Dans le courant de la journée, les nouvelles commencent à arriver de nos voisins qui ne protègent pas, ou des autres régions de production en particulier de Murcia et Valencia, les régions qui nous font habituellement une forte concurrence. Les dégâts y sont énormes. Il y aura sans doute un gros déficit de production, sur les variétés précoces du mois d'avril et de mai.
Nous avons eu raison de protéger. Si les mois d’avril et mai ne sont pas surchargés de fruits, il y a des chances que les prix soient bons.
Le malheur des uns fait le bonheur des autres. C'est une maxime qui est malheureusement souvent d'actualité dans la production de fruits et légumes. Ce sont des produits périssables, de vie utile courte, extrêmement sensibles aux aléas du marché. Et une faible baisse de production a souvent de grandes répercussions sur le marché.

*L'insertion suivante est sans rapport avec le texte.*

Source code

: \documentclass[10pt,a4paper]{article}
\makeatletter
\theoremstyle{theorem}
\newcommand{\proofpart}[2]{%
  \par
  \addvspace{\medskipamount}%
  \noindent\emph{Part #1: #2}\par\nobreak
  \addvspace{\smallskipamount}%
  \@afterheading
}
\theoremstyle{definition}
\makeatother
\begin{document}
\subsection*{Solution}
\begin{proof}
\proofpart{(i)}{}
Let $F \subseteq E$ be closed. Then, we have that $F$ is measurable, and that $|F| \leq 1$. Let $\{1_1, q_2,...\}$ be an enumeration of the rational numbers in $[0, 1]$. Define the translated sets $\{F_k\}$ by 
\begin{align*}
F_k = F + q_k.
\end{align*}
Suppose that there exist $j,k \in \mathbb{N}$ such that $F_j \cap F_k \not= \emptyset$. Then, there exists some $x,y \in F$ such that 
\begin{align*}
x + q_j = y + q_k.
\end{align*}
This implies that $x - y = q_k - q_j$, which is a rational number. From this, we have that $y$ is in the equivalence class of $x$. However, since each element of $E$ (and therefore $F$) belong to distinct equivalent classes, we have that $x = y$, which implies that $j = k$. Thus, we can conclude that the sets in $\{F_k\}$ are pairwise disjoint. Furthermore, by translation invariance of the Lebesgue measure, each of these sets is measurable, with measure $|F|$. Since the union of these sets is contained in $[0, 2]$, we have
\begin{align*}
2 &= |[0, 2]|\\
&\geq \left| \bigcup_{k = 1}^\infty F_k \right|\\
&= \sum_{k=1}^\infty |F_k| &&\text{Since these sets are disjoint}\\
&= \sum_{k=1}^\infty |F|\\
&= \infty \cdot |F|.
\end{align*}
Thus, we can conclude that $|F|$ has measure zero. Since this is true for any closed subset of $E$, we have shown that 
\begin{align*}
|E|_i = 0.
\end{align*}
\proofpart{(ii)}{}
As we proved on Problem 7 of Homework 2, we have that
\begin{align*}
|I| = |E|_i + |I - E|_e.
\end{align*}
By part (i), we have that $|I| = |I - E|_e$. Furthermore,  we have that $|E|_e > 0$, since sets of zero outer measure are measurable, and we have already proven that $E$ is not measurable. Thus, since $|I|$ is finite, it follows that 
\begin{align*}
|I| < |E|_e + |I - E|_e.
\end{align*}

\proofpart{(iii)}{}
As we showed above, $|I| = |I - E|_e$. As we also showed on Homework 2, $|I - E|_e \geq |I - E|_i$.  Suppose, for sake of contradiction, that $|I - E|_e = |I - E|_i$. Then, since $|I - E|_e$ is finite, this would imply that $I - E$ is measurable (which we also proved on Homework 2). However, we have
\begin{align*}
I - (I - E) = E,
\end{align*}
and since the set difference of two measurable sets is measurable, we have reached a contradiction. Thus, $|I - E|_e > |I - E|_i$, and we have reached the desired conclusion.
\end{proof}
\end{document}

Mais attention, nous sommes passés très près d'une catastrophe. Les observations réalisées les jours suivants ont montré que certaines parcelles ont eu un dégât juste à la limite. Le travail d'éclaircissage sera orienté à compenser les parties gelées. Au bout du compte, nous aurons une récolte complète.
Mais il s'en est fallu de peu.

Jeune nectarine avec dégâts de froid, deux jours après la gelée. couleur vert sombre et aspect huileux translucide. Ce fruit tombera bientôt.

Jeune nectarine sans dégâts. Couleur vert clair, brillant.

Jeune pèche, plus grosse, plusieurs jours après la gelée, avec dégât interne sur le noyau. Ce fruit n'arrivera pas jusqu'à la récolte.

Jeune nectarine sans dégât interne. Le noyau est très blanc, turgescent et sain.